BRICS5カ国(ブラジル、ロシア、インド、中国、南アフリカ)の首脳が、途上国のインフラ整備などに融資する銀行「新開発銀行」の設立を決めた。金融危機の際に外貨を融通するための基金も設立する。

途上国の開発を後押ししてきた世界銀行と、国際的な経済・通貨危機の火消し役である国際通貨基金(IMF)という既存の機関に相当する組織を、BRICS主導で新設するものだ。

新興・途上国の資金需要は旺盛で、現行組織を補完する余地はある。

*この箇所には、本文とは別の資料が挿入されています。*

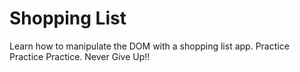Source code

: # Shopping List

Learn how to manipulate the DOM with a shopping list app.
Practice Practice Practice. Never Give Up!!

開発資金の融資を通じ、中国などが自らの発展の経験を他の新興・途上国に伝えることにも意義はある。

しかし実現は容易ではない。インフラ整備への融資では、その経済効果、環境に対する悪影響などを事前に評価し、融資後も事業が計画通りに進んでいるかなどを点検しなければならない。どういう人材でどういう組織をつくるのか。十分なノウハウがあるとは言い難い。

そもそも動機が心配だ。新興国や途上国をどう発展させ、世界経済の安定にどう寄与するのかといった価値観を、5カ国は共有しているだろうか。

明確なのは、自分たちの経済発展に応じた影響力を、国際金融の舞台で発揮できないことへのいらだちだ。第2次大戦後に設立されて以来、世銀のトップは米国、IMFのトップは欧州が占めてきた。BRICS5カ国の経済規模の合計は世界の2割を占めるのに、IMFでの投票権は計1割に過ぎない。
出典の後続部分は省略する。